▸ What is being asked
Your task is to transcribe the entries exactly.

▸ Data section
[Start of Attachment]

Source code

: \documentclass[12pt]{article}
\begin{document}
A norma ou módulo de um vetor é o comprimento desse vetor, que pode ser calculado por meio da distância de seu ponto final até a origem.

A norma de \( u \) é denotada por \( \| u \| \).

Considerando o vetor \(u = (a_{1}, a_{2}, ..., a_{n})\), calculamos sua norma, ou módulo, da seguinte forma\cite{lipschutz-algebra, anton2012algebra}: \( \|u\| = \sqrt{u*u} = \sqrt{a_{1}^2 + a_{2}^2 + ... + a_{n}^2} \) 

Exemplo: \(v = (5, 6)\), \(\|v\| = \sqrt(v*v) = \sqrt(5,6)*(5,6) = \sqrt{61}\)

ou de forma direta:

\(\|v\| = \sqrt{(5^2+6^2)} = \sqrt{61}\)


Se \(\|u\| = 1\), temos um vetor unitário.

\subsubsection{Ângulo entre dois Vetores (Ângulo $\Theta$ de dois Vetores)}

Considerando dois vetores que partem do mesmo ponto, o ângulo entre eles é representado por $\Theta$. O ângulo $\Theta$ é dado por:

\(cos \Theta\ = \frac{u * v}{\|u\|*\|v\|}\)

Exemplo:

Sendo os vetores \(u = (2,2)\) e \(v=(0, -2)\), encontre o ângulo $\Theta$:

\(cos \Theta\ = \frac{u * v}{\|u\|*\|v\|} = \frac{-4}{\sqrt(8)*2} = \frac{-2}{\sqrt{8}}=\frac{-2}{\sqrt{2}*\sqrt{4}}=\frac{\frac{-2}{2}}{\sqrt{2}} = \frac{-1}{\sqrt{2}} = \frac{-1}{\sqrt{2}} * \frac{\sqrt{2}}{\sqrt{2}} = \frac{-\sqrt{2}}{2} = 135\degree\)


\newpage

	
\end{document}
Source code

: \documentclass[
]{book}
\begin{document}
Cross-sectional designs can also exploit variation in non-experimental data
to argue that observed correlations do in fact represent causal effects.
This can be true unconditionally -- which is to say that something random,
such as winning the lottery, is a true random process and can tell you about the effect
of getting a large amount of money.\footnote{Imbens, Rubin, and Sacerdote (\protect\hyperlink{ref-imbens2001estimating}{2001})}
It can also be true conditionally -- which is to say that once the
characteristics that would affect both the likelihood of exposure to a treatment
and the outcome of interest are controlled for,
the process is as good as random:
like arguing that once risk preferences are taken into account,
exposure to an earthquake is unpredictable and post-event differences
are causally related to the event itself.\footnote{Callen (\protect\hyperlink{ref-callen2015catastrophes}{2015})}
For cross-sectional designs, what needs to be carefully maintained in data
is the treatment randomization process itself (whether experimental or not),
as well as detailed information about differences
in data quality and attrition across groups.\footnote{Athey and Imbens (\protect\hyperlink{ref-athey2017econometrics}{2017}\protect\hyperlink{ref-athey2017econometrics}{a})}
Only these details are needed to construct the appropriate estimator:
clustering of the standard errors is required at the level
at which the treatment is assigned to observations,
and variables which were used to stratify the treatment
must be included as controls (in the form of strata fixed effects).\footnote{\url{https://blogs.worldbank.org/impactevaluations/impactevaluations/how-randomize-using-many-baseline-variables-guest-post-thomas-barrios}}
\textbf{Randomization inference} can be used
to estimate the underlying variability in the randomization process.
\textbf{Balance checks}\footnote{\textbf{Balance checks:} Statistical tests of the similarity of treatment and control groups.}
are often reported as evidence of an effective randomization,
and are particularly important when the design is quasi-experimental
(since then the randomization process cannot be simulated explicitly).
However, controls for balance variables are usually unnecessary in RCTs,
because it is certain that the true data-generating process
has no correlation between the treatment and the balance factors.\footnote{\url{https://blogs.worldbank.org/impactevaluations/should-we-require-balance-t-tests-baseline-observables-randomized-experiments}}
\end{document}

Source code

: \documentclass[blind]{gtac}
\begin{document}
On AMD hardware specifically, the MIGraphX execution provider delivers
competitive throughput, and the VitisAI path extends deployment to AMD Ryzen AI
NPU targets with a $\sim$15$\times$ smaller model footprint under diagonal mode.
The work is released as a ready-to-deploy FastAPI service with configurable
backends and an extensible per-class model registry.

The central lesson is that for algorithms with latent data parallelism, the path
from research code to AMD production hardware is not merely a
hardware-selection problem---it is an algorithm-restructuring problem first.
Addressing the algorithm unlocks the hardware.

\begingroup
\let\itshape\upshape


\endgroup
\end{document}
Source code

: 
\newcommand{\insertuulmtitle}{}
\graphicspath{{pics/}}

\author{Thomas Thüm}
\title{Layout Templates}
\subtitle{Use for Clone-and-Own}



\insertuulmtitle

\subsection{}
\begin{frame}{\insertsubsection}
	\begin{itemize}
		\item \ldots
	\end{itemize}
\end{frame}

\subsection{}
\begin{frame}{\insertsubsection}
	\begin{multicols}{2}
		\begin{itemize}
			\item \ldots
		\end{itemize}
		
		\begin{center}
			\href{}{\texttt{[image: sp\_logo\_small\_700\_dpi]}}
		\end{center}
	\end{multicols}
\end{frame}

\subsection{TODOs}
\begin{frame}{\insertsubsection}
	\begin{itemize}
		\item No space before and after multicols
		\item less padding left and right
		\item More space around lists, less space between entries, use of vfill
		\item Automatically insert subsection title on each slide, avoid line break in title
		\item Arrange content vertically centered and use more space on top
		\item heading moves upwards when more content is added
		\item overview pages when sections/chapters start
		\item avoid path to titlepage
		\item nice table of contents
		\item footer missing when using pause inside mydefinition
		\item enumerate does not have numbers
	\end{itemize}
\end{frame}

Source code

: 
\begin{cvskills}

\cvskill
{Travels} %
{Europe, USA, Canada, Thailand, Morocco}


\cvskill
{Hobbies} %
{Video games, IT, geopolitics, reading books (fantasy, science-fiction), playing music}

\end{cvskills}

[End of Attachment]

▸ Solution for this task
Source code

: \documentclass[12pt]{article}
\begin{document}
A norma ou módulo de um vetor é o comprimento desse vetor, que pode ser calculado por meio da distância de seu ponto final até a origem.

A norma de \( u \) é denotada por \( \| u \| \).

Considerando o vetor \(u = (a_{1}, a_{2}, ..., a_{n})\), calculamos sua norma, ou módulo, da seguinte forma\cite{lipschutz-algebra, anton2012algebra}: \( \|u\| = \sqrt{u*u} = \sqrt{a_{1}^2 + a_{2}^2 + ... + a_{n}^2} \) 

Exemplo: \(v = (5, 6)\), \(\|v\| = \sqrt(v*v) = \sqrt(5,6)*(5,6) = \sqrt{61}\)

ou de forma direta:

\(\|v\| = \sqrt{(5^2+6^2)} = \sqrt{61}\)


Se \(\|u\| = 1\), temos um vetor unitário.

\subsubsection{Ângulo entre dois Vetores (Ângulo $\Theta$ de dois Vetores)}

Considerando dois vetores que partem do mesmo ponto, o ângulo entre eles é representado por $\Theta$. O ângulo $\Theta$ é dado por:

\(cos \Theta\ = \frac{u * v}{\|u\|*\|v\|}\)

Exemplo:

Sendo os vetores \(u = (2,2)\) e \(v=(0, -2)\), encontre o ângulo $\Theta$:

\(cos \Theta\ = \frac{u * v}{\|u\|*\|v\|} = \frac{-4}{\sqrt(8)*2} = \frac{-2}{\sqrt{8}}=\frac{-2}{\sqrt{2}*\sqrt{4}}=\frac{\frac{-2}{2}}{\sqrt{2}} = \frac{-1}{\sqrt{2}} = \frac{-1}{\sqrt{2}} * \frac{\sqrt{2}}{\sqrt{2}} = \frac{-\sqrt{2}}{2} = 135\degree\)


\newpage

	
\end{document}
Source code

: \documentclass[
]{book}
\begin{document}
Cross-sectional designs can also exploit variation in non-experimental data
to argue that observed correlations do in fact represent causal effects.
This can be true unconditionally -- which is to say that something random,
such as winning the lottery, is a true random process and can tell you about the effect
of getting a large amount of money.\footnote{Imbens, Rubin, and Sacerdote (\protect\hyperlink{ref-imbens2001estimating}{2001})}
It can also be true conditionally -- which is to say that once the
characteristics that would affect both the likelihood of exposure to a treatment
and the outcome of interest are controlled for,
the process is as good as random:
like arguing that once risk preferences are taken into account,
exposure to an earthquake is unpredictable and post-event differences
are causally related to the event itself.\footnote{Callen (\protect\hyperlink{ref-callen2015catastrophes}{2015})}
For cross-sectional designs, what needs to be carefully maintained in data
is the treatment randomization process itself (whether experimental or not),
as well as detailed information about differences
in data quality and attrition across groups.\footnote{Athey and Imbens (\protect\hyperlink{ref-athey2017econometrics}{2017}\protect\hyperlink{ref-athey2017econometrics}{a})}
Only these details are needed to construct the appropriate estimator:
clustering of the standard errors is required at the level
at which the treatment is assigned to observations,
and variables which were used to stratify the treatment
must be included as controls (in the form of strata fixed effects).\footnote{\url{https://blogs.worldbank.org/impactevaluations/impactevaluations/how-randomize-using-many-baseline-variables-guest-post-thomas-barrios}}
\textbf{Randomization inference} can be used
to estimate the underlying variability in the randomization process.
\textbf{Balance checks}\footnote{\textbf{Balance checks:} Statistical tests of the similarity of treatment and control groups.}
are often reported as evidence of an effective randomization,
and are particularly important when the design is quasi-experimental
(since then the randomization process cannot be simulated explicitly).
However, controls for balance variables are usually unnecessary in RCTs,
because it is certain that the true data-generating process
has no correlation between the treatment and the balance factors.\footnote{\url{https://blogs.worldbank.org/impactevaluations/should-we-require-balance-t-tests-baseline-observables-randomized-experiments}}
\end{document}

Source code

: \documentclass[blind]{gtac}
\begin{document}
On AMD hardware specifically, the MIGraphX execution provider delivers
competitive throughput, and the VitisAI path extends deployment to AMD Ryzen AI
NPU targets with a $\sim$15$\times$ smaller model footprint under diagonal mode.
The work is released as a ready-to-deploy FastAPI service with configurable
backends and an extensible per-class model registry.

The central lesson is that for algorithms with latent data parallelism, the path
from research code to AMD production hardware is not merely a
hardware-selection problem---it is an algorithm-restructuring problem first.
Addressing the algorithm unlocks the hardware.

\begingroup
\let\itshape\upshape


\endgroup
\end{document}
Source code

: 
\newcommand{\insertuulmtitle}{}
\graphicspath{{pics/}}

\author{Thomas Thüm}
\title{Layout Templates}
\subtitle{Use for Clone-and-Own}



\insertuulmtitle

\subsection{}
\begin{frame}{\insertsubsection}
	\begin{itemize}
		\item \ldots
	\end{itemize}
\end{frame}

\subsection{}
\begin{frame}{\insertsubsection}
	\begin{multicols}{2}
		\begin{itemize}
			\item \ldots
		\end{itemize}
		
		\begin{center}
			\href{}{\texttt{[image: sp\_logo\_small\_700\_dpi]}}
		\end{center}
	\end{multicols}
\end{frame}

\subsection{TODOs}
\begin{frame}{\insertsubsection}
	\begin{itemize}
		\item No space before and after multicols
		\item less padding left and right
		\item More space around lists, less space between entries, use of vfill
		\item Automatically insert subsection title on each slide, avoid line break in title
		\item Arrange content vertically centered and use more space on top
		\item heading moves upwards when more content is added
		\item overview pages when sections/chapters start
		\item avoid path to titlepage
		\item nice table of contents
		\item footer missing when using pause inside mydefinition
		\item enumerate does not have numbers
	\end{itemize}
\end{frame}

Source code

: 
\begin{cvskills}

\cvskill
{Travels} %
{Europe, USA, Canada, Thailand, Morocco}


\cvskill
{Hobbies} %
{Video games, IT, geopolitics, reading books (fantasy, science-fiction), playing music}

\end{cvskills}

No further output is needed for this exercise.